▶ What to do:
Where in the data does the word "infrastructure" appear? Find those lines and copy them.
START Data to use
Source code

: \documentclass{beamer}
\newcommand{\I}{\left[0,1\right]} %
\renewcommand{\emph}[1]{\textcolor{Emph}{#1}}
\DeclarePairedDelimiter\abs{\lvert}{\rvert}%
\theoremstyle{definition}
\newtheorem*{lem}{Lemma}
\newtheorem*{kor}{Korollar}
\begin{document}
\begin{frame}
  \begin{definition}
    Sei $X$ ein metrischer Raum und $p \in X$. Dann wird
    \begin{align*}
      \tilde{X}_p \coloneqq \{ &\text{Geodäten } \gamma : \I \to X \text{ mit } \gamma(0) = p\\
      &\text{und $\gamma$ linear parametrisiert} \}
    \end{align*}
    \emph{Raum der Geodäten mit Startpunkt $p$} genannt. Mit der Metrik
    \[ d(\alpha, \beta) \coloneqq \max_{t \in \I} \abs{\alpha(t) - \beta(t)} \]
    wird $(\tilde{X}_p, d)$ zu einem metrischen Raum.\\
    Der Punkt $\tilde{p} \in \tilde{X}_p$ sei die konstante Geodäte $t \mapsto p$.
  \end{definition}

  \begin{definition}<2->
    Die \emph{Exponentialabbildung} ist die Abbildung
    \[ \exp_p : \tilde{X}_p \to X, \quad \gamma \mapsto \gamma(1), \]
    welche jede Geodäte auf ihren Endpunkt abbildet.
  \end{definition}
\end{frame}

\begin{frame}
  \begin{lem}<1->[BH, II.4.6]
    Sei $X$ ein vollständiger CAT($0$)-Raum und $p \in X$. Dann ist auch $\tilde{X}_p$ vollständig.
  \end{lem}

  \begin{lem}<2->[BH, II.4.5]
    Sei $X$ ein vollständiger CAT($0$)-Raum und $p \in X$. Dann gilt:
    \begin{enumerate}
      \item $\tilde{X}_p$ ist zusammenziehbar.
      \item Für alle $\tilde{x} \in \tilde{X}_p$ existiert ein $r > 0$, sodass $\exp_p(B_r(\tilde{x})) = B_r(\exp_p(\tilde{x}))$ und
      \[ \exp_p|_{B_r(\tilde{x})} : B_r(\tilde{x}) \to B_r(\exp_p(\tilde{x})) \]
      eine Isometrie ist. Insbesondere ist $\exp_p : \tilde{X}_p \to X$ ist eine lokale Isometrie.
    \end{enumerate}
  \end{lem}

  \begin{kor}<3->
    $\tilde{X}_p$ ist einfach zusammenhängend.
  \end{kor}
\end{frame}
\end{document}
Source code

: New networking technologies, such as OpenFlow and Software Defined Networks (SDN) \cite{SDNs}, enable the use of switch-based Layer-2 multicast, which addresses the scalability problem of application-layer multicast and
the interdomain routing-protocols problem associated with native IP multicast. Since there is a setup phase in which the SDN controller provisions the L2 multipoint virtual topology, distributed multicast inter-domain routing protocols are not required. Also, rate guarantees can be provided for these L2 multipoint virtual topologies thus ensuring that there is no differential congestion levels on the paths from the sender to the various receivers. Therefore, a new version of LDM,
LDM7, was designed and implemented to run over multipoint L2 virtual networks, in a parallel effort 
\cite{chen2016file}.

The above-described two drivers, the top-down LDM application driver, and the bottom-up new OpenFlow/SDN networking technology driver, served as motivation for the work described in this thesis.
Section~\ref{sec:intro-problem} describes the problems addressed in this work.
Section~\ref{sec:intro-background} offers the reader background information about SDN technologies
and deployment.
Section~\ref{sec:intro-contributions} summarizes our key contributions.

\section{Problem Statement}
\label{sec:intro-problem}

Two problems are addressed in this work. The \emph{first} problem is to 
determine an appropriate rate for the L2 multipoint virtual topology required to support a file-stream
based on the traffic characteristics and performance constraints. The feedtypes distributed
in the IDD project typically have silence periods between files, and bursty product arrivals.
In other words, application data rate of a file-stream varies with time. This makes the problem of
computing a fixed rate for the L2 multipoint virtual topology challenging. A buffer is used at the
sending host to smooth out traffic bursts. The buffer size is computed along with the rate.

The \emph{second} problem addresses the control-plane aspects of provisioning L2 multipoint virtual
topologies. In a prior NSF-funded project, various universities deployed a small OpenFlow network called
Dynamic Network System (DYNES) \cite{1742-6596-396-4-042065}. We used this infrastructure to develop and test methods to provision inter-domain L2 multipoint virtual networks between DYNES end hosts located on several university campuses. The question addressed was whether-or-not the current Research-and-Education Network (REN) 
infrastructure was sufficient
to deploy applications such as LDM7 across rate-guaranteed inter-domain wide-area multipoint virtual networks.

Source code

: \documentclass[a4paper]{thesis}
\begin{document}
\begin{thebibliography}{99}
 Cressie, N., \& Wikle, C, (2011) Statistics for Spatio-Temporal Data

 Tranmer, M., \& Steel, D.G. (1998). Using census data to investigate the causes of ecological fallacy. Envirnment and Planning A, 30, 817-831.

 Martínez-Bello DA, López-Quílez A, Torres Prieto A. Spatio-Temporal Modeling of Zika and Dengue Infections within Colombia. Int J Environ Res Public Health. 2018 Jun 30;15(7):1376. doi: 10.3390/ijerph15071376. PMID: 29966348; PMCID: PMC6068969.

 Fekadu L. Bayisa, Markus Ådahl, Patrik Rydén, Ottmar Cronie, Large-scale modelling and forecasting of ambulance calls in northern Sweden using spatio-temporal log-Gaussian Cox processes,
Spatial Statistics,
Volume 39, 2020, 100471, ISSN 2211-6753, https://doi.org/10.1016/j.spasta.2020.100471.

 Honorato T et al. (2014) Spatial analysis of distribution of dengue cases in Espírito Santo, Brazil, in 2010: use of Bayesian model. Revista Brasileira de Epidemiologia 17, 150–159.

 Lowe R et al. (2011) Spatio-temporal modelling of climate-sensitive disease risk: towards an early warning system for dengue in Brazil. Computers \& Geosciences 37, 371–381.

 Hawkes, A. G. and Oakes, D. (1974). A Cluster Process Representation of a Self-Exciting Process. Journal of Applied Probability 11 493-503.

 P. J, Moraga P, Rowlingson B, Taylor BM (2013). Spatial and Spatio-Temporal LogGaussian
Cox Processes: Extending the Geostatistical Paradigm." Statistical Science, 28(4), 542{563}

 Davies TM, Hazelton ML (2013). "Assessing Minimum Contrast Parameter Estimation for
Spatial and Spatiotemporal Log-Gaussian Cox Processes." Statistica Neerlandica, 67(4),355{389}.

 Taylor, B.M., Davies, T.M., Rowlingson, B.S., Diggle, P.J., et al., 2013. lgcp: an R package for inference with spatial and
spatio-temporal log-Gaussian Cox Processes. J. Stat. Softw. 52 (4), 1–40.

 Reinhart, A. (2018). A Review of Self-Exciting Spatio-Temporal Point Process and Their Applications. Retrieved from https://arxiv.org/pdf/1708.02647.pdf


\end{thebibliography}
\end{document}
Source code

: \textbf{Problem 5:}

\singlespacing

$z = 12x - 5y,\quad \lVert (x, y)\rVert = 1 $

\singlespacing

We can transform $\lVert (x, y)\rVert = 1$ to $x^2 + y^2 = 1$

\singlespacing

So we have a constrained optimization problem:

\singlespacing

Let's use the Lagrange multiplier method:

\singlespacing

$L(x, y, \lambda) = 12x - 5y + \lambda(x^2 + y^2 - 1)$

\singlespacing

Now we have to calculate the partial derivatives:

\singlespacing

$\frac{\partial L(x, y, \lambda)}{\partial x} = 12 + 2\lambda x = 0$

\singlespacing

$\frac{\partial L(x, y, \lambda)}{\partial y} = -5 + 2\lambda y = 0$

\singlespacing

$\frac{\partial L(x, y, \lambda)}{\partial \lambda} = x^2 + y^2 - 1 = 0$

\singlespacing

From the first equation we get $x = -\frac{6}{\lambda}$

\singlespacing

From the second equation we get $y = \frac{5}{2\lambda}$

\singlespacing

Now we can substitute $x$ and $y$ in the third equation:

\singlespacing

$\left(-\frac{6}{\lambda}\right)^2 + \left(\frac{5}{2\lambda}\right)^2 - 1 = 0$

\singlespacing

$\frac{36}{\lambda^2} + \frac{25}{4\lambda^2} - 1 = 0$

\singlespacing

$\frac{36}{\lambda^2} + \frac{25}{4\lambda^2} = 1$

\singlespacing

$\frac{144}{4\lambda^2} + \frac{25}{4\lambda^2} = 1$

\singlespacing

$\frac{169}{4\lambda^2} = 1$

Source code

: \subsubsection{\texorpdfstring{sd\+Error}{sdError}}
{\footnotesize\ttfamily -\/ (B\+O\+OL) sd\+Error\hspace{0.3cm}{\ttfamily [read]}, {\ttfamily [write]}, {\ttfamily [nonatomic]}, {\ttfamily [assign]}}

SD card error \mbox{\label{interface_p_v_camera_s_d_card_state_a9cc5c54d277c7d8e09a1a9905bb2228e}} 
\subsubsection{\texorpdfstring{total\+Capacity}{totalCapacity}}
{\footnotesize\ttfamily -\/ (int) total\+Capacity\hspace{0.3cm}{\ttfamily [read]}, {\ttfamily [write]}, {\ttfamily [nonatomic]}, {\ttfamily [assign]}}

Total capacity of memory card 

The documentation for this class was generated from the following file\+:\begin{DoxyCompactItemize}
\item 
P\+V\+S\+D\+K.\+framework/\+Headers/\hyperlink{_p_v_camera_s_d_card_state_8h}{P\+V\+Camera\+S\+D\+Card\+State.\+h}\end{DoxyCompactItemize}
END Data to use
▶ Task result:
Dynamic Network System (DYNES) \cite{1742-6596-396-4-042065}. We used this infrastructure to develop and test methods to provision inter-domain L2 multipoint virtual networks between DYNES end hosts located on several university campuses. The question addressed was whether-or-not the current Research-and-Education Network (REN) 
infrastructure was sufficient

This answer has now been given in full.